● WHAT THE TASK ASKS:
The only acceptable reply is the number of lines in the material below that hold "files".

● RECORDS FOR THIS EXERCISE:
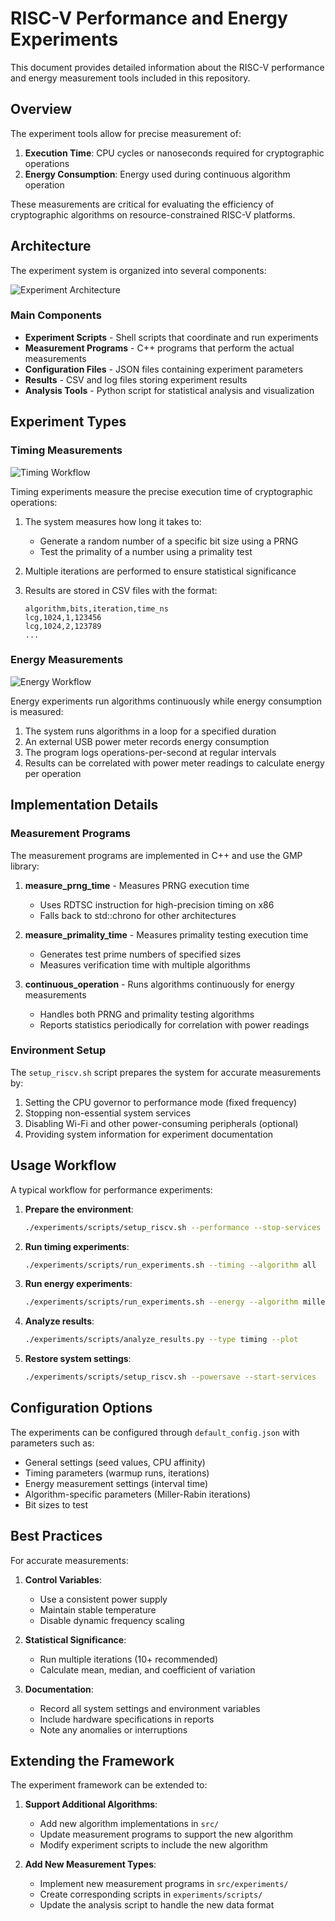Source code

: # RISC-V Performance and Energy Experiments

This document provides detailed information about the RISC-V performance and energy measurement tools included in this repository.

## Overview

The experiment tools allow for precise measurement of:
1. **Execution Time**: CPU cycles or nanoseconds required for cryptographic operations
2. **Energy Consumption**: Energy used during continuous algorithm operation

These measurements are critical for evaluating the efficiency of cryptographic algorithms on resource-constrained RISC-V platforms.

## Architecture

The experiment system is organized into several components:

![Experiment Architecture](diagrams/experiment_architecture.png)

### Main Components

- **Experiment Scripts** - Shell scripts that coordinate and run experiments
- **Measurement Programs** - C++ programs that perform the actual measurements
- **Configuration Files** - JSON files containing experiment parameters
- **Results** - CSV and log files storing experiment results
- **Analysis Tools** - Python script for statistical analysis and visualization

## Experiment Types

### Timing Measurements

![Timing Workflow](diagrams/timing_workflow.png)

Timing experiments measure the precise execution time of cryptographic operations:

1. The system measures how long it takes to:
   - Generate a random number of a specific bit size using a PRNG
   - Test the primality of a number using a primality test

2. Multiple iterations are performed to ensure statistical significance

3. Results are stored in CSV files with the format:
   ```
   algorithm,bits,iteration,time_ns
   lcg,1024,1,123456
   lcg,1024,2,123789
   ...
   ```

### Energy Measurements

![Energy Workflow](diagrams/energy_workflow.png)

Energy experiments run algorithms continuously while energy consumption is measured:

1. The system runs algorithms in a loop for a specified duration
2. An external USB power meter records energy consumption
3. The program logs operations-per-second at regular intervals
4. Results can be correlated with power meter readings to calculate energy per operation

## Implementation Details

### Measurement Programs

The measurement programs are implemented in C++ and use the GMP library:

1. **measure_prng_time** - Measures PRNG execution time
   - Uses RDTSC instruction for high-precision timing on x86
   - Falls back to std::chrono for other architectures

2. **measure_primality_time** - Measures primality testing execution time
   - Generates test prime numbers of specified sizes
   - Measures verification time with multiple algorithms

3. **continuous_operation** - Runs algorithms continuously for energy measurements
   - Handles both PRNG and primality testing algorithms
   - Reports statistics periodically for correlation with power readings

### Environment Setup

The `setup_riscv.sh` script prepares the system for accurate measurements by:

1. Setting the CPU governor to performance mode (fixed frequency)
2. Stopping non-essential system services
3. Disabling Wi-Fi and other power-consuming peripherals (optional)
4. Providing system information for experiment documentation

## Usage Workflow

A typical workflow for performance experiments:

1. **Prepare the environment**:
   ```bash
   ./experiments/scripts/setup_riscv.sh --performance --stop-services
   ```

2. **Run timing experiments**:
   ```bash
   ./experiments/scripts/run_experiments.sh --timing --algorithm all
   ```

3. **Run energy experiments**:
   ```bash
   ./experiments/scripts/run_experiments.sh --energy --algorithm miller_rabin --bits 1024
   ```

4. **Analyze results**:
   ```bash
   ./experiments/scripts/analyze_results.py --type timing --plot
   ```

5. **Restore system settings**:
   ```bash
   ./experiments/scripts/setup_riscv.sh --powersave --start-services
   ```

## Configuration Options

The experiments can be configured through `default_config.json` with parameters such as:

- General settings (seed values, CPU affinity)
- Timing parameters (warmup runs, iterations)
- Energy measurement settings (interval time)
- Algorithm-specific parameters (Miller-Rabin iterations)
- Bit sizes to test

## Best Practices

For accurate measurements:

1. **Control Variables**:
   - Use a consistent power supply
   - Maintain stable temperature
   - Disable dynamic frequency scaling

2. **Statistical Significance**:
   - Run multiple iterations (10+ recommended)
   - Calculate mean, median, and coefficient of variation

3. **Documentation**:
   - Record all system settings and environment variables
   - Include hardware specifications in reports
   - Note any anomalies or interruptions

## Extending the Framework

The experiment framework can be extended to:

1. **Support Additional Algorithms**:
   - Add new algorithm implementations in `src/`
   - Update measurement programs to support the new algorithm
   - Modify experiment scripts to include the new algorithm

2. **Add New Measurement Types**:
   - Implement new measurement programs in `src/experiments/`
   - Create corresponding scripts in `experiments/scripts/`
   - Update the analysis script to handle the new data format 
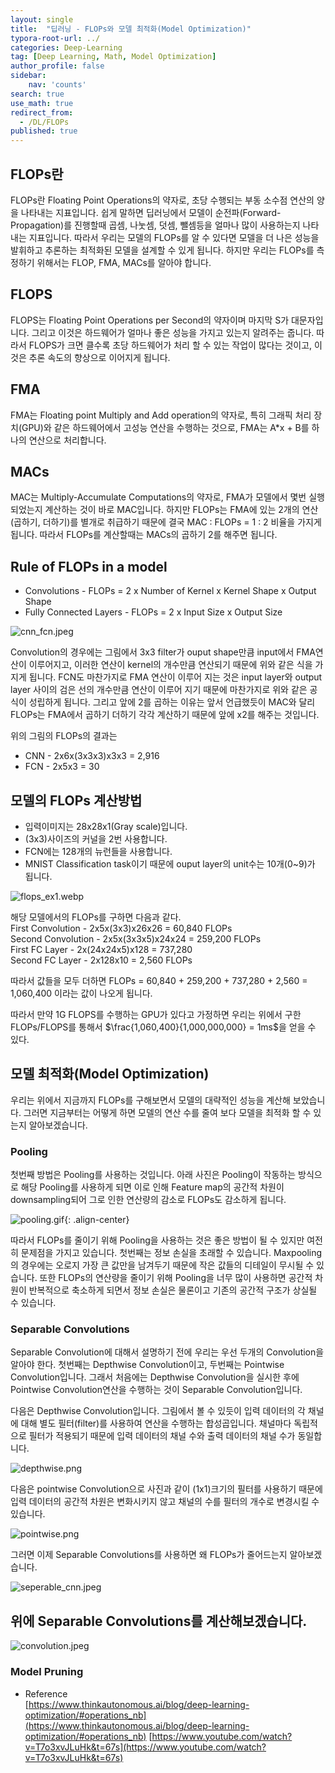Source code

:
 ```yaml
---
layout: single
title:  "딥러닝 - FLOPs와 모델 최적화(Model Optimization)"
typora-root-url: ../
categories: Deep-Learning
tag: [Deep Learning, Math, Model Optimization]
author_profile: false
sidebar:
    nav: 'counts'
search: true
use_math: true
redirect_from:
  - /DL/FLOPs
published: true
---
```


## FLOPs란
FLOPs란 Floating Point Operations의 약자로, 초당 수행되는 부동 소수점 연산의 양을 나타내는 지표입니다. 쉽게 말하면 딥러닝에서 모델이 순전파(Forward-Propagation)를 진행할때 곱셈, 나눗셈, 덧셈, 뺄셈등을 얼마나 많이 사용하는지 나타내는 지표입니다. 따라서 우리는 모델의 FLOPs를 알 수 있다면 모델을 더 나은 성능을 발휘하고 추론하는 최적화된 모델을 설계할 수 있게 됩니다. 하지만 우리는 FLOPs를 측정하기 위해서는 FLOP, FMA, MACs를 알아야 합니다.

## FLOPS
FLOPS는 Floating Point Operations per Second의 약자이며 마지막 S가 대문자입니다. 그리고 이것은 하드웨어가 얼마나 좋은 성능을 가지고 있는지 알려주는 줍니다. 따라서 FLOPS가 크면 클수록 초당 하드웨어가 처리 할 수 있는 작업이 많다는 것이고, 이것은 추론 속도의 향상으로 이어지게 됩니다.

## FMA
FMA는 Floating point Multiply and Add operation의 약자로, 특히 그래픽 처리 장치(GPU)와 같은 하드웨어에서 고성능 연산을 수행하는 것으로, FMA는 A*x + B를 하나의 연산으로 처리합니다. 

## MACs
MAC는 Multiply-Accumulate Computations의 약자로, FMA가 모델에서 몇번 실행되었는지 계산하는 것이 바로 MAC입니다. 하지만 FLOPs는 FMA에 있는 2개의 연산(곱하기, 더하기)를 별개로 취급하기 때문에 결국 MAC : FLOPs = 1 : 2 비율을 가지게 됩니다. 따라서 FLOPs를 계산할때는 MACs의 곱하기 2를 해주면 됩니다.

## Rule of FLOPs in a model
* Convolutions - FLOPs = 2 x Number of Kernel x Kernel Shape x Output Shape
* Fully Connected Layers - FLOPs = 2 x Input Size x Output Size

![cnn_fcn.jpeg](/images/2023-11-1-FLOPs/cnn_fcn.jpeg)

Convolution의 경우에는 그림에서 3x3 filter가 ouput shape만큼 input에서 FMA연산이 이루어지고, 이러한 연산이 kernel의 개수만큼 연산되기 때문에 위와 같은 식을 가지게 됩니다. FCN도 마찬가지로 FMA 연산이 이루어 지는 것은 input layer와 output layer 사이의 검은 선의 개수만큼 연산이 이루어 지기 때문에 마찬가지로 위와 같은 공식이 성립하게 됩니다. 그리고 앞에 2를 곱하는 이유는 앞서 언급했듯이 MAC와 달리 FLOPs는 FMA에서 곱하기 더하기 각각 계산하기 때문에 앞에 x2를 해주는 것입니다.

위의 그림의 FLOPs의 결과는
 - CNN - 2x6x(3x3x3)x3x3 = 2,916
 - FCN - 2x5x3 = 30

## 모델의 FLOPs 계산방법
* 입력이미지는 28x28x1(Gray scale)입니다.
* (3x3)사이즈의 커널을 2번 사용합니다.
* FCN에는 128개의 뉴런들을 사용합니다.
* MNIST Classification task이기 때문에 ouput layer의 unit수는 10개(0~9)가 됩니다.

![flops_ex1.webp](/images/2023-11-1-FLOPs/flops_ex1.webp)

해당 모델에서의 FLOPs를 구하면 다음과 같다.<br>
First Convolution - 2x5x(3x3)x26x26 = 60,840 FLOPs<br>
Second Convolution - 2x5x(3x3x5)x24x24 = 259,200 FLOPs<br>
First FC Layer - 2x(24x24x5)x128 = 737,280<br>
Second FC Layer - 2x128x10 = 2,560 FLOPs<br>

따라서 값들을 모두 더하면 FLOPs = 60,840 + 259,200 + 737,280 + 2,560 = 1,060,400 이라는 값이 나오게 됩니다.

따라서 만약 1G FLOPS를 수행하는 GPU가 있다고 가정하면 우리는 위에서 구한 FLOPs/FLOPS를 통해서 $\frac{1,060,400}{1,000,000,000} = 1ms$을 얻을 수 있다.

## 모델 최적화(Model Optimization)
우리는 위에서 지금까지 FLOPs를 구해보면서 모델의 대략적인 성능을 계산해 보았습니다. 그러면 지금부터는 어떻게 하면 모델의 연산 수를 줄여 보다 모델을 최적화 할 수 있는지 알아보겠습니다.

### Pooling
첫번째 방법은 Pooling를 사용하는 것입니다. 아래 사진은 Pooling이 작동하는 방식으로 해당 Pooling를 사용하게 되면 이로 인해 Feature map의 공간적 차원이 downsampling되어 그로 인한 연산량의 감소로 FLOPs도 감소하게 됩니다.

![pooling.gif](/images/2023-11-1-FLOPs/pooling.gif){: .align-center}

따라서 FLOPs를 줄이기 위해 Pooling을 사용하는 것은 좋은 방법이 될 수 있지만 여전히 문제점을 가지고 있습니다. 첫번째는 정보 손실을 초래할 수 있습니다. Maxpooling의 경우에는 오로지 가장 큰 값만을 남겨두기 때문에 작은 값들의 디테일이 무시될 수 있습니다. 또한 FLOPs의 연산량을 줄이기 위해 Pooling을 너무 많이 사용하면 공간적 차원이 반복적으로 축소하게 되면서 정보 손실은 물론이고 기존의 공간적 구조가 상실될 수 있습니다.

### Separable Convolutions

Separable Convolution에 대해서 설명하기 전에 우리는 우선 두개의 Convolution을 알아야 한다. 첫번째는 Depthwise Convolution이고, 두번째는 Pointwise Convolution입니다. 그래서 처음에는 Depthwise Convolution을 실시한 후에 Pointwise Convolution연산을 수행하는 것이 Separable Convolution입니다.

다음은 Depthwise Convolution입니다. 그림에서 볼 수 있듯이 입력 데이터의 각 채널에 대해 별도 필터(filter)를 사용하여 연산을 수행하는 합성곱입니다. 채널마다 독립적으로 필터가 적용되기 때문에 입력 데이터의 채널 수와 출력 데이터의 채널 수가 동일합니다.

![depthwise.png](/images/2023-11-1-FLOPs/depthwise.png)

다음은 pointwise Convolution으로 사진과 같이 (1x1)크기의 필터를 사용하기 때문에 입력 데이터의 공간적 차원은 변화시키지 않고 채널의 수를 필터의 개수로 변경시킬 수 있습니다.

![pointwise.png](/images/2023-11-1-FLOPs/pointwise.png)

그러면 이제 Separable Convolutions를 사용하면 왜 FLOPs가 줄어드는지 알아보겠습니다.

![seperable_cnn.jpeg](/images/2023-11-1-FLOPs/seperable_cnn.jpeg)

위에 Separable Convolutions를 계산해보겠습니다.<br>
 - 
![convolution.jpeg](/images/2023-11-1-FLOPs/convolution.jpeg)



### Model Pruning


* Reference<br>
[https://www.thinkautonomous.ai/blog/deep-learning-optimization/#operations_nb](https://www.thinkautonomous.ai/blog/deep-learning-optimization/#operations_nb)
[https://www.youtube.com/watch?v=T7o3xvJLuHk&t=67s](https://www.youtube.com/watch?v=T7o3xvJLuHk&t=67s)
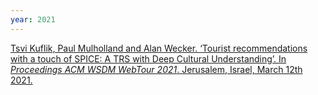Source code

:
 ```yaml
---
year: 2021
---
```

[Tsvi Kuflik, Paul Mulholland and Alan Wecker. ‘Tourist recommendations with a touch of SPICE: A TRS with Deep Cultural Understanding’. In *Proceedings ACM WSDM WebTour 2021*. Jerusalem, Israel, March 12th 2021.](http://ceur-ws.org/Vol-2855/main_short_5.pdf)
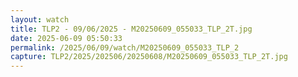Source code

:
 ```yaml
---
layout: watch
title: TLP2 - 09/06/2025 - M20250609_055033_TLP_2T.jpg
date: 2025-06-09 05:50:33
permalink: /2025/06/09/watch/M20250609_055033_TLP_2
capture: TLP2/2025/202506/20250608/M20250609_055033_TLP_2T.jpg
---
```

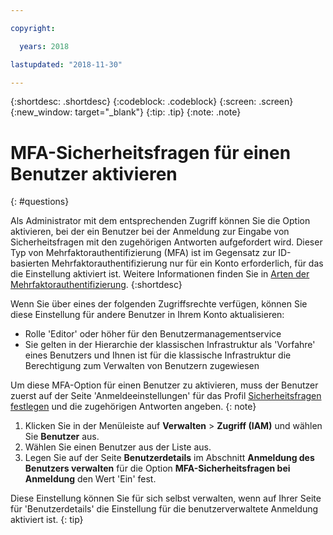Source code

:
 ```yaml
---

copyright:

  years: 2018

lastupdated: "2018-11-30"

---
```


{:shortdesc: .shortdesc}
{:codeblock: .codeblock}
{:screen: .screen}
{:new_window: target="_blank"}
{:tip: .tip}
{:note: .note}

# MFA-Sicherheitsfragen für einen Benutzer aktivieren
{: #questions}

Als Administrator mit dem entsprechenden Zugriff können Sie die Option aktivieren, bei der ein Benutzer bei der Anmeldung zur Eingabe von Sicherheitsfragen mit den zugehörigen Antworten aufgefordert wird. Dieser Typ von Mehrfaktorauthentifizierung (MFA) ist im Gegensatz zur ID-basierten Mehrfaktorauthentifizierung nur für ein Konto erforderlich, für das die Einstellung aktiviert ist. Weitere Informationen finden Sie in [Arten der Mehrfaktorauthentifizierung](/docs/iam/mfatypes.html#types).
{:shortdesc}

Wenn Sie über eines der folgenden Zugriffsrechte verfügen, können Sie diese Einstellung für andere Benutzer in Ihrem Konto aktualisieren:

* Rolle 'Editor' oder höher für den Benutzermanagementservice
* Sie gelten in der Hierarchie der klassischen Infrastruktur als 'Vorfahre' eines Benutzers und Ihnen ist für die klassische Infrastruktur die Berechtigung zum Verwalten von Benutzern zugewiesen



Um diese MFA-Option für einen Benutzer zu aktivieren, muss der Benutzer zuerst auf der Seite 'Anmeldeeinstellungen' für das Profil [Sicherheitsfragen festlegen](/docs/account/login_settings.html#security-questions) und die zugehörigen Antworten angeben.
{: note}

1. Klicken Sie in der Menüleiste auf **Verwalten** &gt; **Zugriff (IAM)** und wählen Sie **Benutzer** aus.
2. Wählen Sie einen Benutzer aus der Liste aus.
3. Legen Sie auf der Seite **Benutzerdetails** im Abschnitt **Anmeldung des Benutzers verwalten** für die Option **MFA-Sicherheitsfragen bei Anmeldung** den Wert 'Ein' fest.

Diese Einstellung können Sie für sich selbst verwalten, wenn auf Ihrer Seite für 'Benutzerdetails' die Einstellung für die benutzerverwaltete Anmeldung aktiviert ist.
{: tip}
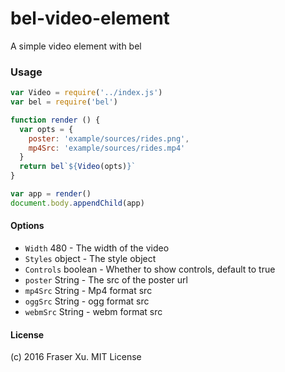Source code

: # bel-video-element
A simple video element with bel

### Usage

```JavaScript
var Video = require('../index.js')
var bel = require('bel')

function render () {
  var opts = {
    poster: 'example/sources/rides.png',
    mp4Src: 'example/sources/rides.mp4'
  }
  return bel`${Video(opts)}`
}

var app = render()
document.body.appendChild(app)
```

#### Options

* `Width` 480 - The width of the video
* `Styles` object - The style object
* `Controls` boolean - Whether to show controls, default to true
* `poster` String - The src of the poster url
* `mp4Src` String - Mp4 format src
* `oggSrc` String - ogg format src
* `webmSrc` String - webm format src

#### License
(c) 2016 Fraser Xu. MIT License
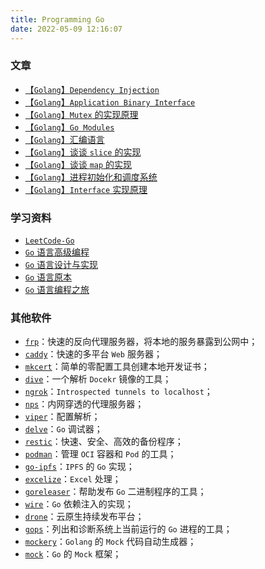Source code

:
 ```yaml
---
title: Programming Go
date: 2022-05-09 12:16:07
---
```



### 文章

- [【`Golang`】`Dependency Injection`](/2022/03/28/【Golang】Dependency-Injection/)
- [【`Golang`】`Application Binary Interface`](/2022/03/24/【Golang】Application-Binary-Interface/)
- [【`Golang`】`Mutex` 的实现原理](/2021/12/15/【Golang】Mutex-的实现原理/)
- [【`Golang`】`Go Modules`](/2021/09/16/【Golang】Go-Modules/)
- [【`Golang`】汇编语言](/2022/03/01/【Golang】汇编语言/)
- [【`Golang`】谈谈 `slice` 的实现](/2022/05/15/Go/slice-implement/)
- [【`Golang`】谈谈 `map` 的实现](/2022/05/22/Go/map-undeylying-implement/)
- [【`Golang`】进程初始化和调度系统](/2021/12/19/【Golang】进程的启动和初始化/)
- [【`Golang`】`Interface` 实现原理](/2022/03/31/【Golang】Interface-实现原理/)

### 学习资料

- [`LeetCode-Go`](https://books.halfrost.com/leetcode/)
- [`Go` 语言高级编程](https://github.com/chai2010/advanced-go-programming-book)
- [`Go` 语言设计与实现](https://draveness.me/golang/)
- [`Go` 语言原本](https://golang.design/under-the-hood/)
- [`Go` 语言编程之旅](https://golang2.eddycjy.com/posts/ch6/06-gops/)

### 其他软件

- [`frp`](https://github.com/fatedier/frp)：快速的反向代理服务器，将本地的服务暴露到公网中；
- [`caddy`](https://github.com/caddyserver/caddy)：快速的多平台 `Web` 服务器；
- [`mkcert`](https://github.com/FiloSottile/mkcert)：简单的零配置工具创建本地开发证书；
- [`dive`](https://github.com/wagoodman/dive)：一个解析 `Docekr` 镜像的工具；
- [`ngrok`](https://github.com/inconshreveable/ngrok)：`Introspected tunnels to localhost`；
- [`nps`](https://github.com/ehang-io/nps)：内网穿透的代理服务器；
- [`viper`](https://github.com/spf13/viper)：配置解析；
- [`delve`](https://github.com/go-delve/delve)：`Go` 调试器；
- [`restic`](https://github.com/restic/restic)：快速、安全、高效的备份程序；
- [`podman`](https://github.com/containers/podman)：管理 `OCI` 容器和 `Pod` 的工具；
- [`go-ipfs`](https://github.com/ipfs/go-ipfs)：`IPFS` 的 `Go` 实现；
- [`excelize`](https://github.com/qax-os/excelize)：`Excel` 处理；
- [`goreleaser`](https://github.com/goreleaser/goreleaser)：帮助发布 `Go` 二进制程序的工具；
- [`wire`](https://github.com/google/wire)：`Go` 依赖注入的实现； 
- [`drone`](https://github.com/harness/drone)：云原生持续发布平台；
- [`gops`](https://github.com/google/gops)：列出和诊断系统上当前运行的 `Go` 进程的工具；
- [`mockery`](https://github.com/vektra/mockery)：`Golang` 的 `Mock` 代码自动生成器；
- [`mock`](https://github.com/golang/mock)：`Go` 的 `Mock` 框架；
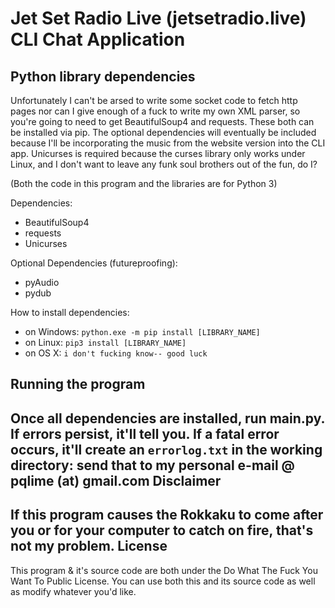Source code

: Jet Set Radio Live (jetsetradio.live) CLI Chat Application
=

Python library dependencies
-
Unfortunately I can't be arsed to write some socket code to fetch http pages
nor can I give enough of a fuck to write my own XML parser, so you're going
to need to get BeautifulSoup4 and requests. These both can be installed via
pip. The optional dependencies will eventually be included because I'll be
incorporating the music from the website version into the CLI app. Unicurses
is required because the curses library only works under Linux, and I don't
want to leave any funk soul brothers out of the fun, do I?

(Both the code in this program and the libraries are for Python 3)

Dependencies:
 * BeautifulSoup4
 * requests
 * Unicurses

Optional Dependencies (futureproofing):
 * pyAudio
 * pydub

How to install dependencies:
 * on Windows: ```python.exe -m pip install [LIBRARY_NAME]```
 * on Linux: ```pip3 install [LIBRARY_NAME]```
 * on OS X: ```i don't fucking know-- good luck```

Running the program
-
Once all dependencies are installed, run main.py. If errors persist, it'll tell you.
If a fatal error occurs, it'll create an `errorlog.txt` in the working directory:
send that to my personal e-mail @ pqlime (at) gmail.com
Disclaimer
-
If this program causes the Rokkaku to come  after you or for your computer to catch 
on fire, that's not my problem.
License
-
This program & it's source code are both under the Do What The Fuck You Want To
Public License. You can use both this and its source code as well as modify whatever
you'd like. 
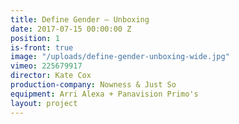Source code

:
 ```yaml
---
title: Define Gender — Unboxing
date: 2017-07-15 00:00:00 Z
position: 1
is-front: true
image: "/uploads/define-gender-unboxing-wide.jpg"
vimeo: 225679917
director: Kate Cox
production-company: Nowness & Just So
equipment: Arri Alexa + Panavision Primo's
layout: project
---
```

● PROBLEM SOLUTION:
3